Have the advertisements/sign-up/GDPR pop-ups trained us to 'engage autopilot to dismiss the pop-up' as soon as possible irrespective of its importance?
Agreed, the swipe at Microsoft (with links he saved from who knows when!) was especially gratuitous. He mad. Don't write something public when bitter should be a lesson right after don't be on autopilot.
Data privacy laws like GDPR probably require them to fully hard delete when a user asks for something to be deleted. So any undo functionality would need to make sure it's compliant in every region that could have a privacy law. I'm not sure how realistic it would be to ask companies like Github to jump through all those hoops because people refused to read (and then blindly typed stuff out).
I'm pretty sure GDPR doesn't say everything must be wiped instantly but instead within a reasonable time period.

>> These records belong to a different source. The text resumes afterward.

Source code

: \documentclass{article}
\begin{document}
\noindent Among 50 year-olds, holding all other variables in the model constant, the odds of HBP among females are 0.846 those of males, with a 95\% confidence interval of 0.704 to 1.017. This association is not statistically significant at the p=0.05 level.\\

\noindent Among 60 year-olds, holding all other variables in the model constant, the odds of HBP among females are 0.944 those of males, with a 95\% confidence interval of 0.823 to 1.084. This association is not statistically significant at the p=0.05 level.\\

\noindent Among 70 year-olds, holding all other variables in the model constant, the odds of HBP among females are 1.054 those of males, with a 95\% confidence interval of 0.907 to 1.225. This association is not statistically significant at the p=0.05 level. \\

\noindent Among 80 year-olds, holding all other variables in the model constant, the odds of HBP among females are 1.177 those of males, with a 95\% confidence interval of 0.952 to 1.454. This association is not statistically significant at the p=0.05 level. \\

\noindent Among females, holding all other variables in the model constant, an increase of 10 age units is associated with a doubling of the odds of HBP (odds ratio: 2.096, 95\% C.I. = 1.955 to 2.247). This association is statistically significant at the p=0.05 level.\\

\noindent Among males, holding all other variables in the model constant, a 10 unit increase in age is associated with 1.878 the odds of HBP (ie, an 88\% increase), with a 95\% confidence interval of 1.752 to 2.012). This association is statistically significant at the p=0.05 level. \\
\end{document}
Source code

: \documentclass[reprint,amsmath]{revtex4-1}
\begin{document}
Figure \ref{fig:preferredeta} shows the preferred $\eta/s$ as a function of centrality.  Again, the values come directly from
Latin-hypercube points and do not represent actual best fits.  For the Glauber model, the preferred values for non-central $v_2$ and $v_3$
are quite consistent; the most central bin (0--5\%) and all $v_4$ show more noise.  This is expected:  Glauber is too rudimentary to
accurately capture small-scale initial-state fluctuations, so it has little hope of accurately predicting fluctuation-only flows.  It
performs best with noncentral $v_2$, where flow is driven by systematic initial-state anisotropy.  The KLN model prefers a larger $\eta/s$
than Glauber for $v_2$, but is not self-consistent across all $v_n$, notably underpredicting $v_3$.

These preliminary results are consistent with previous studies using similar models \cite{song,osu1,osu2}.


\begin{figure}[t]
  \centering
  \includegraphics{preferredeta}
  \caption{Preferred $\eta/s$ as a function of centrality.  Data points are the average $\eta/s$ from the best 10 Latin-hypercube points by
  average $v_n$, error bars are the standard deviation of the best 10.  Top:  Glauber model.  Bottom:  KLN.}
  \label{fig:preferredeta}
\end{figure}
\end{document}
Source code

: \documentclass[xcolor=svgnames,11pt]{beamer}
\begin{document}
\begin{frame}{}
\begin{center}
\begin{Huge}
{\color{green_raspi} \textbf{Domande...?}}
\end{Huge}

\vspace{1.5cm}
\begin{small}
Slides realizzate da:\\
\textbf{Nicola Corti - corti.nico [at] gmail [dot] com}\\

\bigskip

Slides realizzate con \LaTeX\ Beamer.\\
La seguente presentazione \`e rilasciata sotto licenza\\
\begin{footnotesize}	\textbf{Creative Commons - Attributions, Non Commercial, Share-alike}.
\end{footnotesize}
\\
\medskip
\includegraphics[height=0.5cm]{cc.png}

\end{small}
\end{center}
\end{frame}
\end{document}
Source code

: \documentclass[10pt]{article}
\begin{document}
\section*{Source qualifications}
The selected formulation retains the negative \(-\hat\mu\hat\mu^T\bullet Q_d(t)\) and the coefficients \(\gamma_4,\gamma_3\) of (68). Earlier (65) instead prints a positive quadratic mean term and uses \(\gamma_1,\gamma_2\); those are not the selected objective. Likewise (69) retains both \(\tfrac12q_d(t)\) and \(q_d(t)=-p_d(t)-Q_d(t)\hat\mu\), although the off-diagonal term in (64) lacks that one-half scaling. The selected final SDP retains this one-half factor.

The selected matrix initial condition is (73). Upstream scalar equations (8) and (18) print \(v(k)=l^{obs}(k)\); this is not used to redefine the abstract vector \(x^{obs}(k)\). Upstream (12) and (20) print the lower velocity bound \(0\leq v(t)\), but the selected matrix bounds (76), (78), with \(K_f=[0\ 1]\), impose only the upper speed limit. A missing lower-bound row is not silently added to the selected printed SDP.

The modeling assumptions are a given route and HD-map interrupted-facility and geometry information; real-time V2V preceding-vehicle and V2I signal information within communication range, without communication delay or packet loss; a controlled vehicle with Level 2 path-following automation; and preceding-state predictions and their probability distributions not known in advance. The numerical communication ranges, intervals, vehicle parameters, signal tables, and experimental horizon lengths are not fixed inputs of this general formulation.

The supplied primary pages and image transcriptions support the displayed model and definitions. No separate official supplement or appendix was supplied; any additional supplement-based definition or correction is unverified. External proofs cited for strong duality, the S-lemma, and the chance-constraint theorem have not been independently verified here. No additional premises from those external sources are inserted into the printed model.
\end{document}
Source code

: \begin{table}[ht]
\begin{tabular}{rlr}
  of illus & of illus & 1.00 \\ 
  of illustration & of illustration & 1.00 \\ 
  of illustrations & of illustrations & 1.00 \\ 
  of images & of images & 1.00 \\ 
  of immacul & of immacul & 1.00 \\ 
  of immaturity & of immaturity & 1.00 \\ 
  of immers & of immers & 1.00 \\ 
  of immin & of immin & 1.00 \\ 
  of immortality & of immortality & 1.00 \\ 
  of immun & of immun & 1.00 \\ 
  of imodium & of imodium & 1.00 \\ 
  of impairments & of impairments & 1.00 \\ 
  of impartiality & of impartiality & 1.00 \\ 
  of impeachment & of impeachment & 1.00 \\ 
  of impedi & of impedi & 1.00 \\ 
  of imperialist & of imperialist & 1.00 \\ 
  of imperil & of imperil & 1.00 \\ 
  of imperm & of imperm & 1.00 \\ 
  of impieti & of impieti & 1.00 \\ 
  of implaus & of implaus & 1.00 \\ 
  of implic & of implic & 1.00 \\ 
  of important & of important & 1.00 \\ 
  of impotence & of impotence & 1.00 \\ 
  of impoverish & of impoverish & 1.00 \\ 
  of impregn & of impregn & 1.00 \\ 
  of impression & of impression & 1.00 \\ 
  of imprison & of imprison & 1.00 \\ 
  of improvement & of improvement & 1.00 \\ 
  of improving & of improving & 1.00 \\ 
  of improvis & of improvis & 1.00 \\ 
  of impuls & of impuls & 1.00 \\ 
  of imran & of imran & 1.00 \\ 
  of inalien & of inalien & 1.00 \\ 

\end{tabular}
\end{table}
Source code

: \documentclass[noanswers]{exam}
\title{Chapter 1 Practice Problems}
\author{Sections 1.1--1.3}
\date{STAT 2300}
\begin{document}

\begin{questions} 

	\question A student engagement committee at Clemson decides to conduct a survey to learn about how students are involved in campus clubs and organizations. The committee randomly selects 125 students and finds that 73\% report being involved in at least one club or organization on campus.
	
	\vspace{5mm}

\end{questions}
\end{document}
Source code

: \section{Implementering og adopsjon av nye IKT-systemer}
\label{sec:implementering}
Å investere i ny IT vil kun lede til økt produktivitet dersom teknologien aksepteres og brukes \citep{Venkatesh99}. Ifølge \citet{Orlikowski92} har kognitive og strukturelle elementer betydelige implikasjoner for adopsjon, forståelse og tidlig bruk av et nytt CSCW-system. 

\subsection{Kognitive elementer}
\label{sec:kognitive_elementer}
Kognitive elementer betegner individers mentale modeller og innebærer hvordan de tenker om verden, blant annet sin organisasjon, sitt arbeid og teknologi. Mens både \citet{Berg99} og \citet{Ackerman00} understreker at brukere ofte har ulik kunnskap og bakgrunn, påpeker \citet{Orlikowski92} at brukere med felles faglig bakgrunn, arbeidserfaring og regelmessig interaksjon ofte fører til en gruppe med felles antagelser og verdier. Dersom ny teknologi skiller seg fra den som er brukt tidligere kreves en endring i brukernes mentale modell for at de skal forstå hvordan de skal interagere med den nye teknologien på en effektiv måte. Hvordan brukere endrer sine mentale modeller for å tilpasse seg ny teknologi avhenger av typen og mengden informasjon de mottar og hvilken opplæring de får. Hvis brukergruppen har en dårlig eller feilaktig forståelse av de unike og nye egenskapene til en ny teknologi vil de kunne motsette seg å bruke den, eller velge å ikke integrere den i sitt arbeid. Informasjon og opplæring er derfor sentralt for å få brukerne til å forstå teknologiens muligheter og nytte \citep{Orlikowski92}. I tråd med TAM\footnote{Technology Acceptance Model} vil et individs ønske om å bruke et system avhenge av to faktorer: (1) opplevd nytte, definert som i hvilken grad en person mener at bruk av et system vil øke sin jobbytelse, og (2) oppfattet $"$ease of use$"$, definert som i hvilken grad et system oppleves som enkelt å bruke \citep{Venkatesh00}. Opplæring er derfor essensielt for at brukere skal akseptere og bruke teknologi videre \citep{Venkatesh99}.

One that's certainly enough to undo such actions.
Yes, GitHub probably should show the stars in the warning UI, and hopefully that will prevent some of these mistakes. But GitHub makes it pretty hard to make this mistake already - the author had to _type out_ the name of the repo they wanted deleted into the warning box. At that point, it's hard to believe the author when they claim that this one addition to the warning UI would have definitely stopped them when they weren't paying enough attention to notice they had typed the entirely wrong repo into the confirmation box.